| What to produce |
Repeat only these lines, exactly: the first line of the data, the line containing "liegt im Hauptprojekt", and every line between them. Pictures stay out.

** Opening Dataset excerpts block **

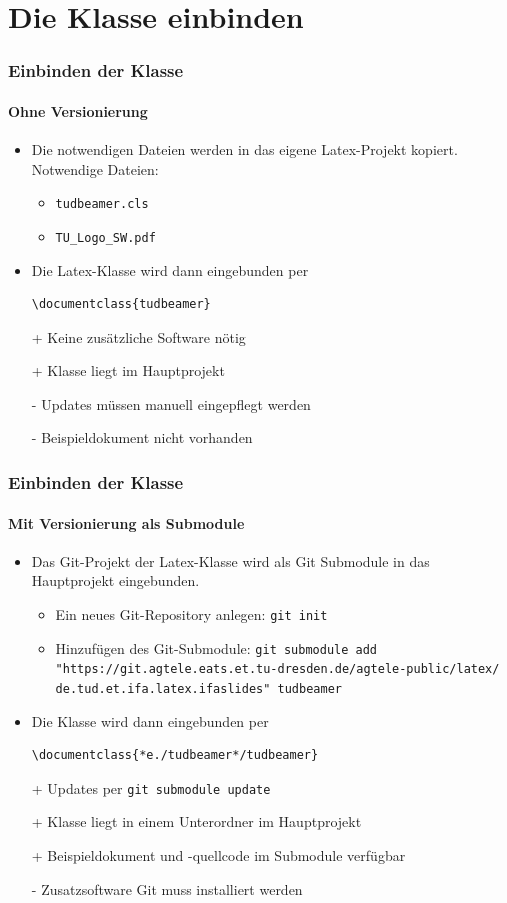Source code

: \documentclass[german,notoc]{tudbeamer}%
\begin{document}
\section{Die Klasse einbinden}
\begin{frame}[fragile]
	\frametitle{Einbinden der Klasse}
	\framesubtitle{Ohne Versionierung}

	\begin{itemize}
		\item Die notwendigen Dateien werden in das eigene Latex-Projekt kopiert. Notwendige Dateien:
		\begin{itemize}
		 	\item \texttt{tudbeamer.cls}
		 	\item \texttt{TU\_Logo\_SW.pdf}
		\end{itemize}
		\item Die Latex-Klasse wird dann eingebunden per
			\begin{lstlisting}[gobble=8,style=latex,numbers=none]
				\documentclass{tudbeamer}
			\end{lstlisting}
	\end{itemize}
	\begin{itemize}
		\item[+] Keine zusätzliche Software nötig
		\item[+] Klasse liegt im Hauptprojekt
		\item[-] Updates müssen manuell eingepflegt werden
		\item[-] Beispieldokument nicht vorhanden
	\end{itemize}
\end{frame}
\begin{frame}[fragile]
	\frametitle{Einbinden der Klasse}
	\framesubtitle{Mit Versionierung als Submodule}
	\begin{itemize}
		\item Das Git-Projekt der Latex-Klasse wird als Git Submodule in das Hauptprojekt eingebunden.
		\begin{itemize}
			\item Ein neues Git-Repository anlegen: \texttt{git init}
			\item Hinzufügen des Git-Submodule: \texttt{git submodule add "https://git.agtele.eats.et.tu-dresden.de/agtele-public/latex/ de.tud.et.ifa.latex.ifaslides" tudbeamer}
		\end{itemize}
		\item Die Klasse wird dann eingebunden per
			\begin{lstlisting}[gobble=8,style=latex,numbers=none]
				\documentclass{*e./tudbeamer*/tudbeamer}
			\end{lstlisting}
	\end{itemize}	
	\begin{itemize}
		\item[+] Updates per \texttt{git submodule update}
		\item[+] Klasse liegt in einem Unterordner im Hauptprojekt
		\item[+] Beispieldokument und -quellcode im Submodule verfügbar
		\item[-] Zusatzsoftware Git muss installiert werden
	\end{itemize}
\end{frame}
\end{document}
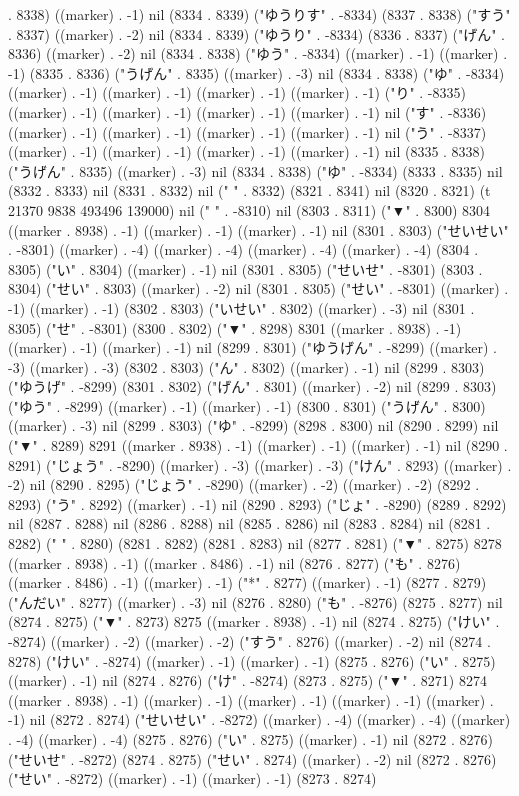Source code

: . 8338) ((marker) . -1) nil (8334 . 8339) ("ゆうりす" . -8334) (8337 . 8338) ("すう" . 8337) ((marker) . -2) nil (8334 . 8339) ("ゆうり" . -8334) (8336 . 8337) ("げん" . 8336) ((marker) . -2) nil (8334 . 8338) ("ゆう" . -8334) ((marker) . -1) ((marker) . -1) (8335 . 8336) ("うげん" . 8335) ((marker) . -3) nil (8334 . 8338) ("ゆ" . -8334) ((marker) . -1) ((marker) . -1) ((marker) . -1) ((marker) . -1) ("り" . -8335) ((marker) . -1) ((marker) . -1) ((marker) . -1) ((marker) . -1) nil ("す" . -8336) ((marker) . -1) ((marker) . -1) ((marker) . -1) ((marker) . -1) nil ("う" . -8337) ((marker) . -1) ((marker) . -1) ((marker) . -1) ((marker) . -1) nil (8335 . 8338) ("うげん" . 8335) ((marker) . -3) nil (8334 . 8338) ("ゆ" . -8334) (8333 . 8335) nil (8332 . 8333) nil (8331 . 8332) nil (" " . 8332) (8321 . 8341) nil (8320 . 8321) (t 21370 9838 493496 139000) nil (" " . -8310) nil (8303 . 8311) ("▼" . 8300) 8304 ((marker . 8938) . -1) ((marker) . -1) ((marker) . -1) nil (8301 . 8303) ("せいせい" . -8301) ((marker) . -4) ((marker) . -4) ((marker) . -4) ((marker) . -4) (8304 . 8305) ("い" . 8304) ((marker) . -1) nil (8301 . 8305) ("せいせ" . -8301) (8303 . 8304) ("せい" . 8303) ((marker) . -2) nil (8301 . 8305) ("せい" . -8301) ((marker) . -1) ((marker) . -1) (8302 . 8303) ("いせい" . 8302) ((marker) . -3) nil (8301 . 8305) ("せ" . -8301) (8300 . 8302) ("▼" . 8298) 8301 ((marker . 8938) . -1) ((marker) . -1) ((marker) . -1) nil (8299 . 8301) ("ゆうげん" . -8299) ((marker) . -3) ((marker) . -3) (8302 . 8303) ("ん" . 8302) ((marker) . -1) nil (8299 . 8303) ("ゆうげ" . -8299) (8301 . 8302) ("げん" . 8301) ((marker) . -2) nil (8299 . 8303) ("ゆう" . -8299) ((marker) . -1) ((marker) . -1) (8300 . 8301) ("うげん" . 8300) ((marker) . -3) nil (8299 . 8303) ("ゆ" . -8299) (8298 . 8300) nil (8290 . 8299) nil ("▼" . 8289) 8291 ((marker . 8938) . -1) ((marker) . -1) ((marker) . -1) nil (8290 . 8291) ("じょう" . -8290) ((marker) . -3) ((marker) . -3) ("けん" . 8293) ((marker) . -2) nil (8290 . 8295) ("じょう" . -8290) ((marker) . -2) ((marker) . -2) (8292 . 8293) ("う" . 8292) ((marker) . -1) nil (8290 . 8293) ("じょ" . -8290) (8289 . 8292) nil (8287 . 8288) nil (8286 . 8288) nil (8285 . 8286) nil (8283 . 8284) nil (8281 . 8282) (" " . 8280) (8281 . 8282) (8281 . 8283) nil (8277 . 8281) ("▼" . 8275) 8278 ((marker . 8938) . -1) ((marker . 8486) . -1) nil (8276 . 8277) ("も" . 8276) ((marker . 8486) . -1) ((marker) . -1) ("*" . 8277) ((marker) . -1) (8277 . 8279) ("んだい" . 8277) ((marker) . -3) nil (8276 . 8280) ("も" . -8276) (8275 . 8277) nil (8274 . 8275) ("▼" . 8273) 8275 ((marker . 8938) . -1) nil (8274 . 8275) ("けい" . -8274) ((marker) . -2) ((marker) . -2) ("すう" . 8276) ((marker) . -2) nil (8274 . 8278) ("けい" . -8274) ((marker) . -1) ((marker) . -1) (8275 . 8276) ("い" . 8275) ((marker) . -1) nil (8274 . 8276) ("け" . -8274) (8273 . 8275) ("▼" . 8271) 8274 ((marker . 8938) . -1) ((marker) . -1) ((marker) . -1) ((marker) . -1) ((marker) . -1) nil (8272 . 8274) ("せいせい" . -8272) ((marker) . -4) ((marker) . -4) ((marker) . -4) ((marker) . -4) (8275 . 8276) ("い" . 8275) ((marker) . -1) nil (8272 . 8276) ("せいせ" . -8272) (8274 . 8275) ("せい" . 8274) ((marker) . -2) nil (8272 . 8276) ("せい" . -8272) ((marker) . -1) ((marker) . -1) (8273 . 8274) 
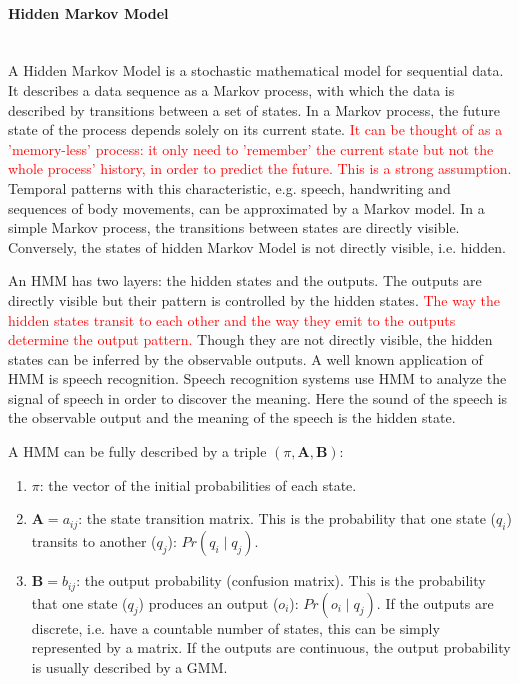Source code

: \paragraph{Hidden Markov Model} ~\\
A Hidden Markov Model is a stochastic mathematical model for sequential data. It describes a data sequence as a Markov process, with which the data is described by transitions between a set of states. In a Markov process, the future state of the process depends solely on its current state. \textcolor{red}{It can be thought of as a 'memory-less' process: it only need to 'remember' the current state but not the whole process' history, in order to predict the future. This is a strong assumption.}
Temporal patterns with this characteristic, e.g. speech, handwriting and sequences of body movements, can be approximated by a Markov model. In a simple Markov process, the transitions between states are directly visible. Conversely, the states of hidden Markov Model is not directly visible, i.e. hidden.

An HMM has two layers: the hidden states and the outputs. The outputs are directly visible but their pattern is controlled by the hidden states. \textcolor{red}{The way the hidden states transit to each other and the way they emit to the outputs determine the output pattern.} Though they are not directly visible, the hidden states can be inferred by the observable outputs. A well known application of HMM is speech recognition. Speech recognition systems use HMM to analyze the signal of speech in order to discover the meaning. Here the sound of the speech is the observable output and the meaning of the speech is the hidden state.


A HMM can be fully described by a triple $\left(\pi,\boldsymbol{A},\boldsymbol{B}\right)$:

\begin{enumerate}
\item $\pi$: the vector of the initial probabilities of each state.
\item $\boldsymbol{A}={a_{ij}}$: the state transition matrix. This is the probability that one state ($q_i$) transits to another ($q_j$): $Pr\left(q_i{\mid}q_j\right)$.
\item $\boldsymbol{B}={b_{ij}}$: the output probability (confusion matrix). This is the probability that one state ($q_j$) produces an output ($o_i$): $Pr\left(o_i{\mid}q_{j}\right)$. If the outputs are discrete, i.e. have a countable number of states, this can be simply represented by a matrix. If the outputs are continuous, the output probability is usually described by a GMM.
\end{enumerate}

** Closing Dataset excerpts block **

| Result |
Source code

: \documentclass[german,notoc]{tudbeamer}%
\begin{document}
\section{Die Klasse einbinden}
\begin{frame}[fragile]
	\frametitle{Einbinden der Klasse}
	\framesubtitle{Ohne Versionierung}

	\begin{itemize}
		\item Die notwendigen Dateien werden in das eigene Latex-Projekt kopiert. Notwendige Dateien:
		\begin{itemize}
		 	\item \texttt{tudbeamer.cls}
		 	\item \texttt{TU\_Logo\_SW.pdf}
		\end{itemize}
		\item Die Latex-Klasse wird dann eingebunden per
			\begin{lstlisting}[gobble=8,style=latex,numbers=none]
				\documentclass{tudbeamer}
			\end{lstlisting}
	\end{itemize}
	\begin{itemize}
		\item[+] Keine zusätzliche Software nötig
		\item[+] Klasse liegt im Hauptprojekt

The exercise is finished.